EXERCISE DESCRIPTION:
Return exactly the lines of the records below, starting at the line that contains "There are a" and ending at the line that contains "- The Activity", with both of those lines kept.

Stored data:
::::
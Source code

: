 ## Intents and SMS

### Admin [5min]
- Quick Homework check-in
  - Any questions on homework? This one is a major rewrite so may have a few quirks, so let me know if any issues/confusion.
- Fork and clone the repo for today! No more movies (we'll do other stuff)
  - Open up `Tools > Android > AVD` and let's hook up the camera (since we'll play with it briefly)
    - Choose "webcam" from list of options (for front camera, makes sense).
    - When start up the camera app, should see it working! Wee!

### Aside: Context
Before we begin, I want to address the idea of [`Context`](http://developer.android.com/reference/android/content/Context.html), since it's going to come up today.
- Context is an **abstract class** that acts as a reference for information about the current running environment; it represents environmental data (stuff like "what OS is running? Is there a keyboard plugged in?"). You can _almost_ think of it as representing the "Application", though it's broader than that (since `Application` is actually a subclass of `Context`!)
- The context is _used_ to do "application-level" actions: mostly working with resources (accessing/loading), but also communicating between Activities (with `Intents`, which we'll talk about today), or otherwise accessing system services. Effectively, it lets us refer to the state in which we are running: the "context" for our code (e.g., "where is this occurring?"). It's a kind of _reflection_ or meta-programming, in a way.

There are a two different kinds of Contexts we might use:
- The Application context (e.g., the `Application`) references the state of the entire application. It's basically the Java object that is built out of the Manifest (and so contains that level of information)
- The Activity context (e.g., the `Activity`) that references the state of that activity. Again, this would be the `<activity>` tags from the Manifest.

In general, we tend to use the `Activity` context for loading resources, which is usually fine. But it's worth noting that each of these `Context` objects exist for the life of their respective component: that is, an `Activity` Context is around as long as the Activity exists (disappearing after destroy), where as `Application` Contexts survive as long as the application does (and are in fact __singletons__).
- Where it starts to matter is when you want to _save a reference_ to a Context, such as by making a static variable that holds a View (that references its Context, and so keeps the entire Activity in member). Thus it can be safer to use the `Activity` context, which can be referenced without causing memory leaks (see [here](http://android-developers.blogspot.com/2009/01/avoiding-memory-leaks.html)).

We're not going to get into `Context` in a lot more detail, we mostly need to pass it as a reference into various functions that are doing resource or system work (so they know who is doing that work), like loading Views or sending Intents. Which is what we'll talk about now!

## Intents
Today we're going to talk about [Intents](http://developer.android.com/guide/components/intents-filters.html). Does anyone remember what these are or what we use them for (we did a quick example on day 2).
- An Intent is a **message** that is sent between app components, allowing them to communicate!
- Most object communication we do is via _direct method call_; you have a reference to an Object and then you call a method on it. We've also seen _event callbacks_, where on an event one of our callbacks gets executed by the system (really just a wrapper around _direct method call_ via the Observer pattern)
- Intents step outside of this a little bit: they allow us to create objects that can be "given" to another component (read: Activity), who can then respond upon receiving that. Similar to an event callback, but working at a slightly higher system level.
::::
YOUR RESPONSE:
There are a two different kinds of Contexts we might use:
- The Application context (e.g., the `Application`) references the state of the entire application. It's basically the Java object that is built out of the Manifest (and so contains that level of information)
- The Activity context (e.g., the `Activity`) that references the state of that activity. Again, this would be the `<activity>` tags from the Manifest.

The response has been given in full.